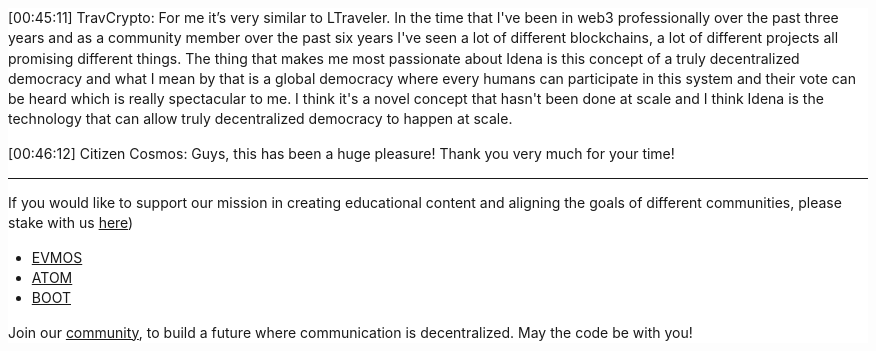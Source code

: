 [00:45:11] TravCrypto: For me it’s very similar to LTraveler. In the time that I've been in web3 professionally over the past three years and as a community member over the past six years I've seen a lot of different blockchains, a lot of different projects all promising different things. The thing that makes me most passionate about Idena is this concept of a truly decentralized democracy and what I mean by that is a global democracy where every humans can participate in this system and their vote can be heard which is really spectacular to me. I think it's a novel concept that hasn't been done at scale and I think Idena is the technology that can allow truly decentralized democracy to happen at scale.

[00:46:12] Citizen Cosmos: Guys, this has been a huge pleasure! Thank you very much for your time! 

-----------------------------------------------------------------------------------------------------------------------------------------------------------

If you would like to support our mission in creating educational content and aligning the goals of different communities, please stake with us [here](https://www.citizencosmos.space/staking)) 

- [EVMOS](https://wallet.keplr.app/chains/evmos?modal=validator&chain=evmos_9001-2&validator_address=evmosvaloper1mtwvpdd57gpkyejd566s24afr9zm5ryq8gwpvj) 
- [ATOM](https://wallet.keplr.app/chains/cosmos-hub?modal=validator&chain=cosmoshub-4&validator_address=cosmosvaloper1e859xaue4k2jzqw20cv6l7p3tmc378pc3k8g2u) 
- [BOOT](https://wallet.keplr.app/chains/bostrom?modal=validator&chain=bostrom&validator_address=bostromvaloper1f7nx65pmayfenpfwzwaamwas4ygmvalqj6dz5r)

Join our [community](https://discord.gg/kJaG3EucCX), to build a future where communication is decentralized. May the code be with you!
★ ★ ★ ★ ★
### INSTRUCTIONS FOR THE TASK:
Text only, no pictures: copy every entry exactly.

### RESPONSE TO THIS TASK:
Source code

: [00:45:11] TravCrypto: For me it’s very similar to LTraveler. In the time that I've been in web3 professionally over the past three years and as a community member over the past six years I've seen a lot of different blockchains, a lot of different projects all promising different things. The thing that makes me most passionate about Idena is this concept of a truly decentralized democracy and what I mean by that is a global democracy where every humans can participate in this system and their vote can be heard which is really spectacular to me. I think it's a novel concept that hasn't been done at scale and I think Idena is the technology that can allow truly decentralized democracy to happen at scale.

[00:46:12] Citizen Cosmos: Guys, this has been a huge pleasure! Thank you very much for your time! 

-----------------------------------------------------------------------------------------------------------------------------------------------------------

If you would like to support our mission in creating educational content and aligning the goals of different communities, please stake with us [here](https://www.citizencosmos.space/staking)) 

- [EVMOS](https://wallet.keplr.app/chains/evmos?modal=validator&chain=evmos_9001-2&validator_address=evmosvaloper1mtwvpdd57gpkyejd566s24afr9zm5ryq8gwpvj) 
- [ATOM](https://wallet.keplr.app/chains/cosmos-hub?modal=validator&chain=cosmoshub-4&validator_address=cosmosvaloper1e859xaue4k2jzqw20cv6l7p3tmc378pc3k8g2u) 
- [BOOT](https://wallet.keplr.app/chains/bostrom?modal=validator&chain=bostrom&validator_address=bostromvaloper1f7nx65pmayfenpfwzwaamwas4ygmvalqj6dz5r)

Join our [community](https://discord.gg/kJaG3EucCX), to build a future where communication is decentralized. May the code be with you!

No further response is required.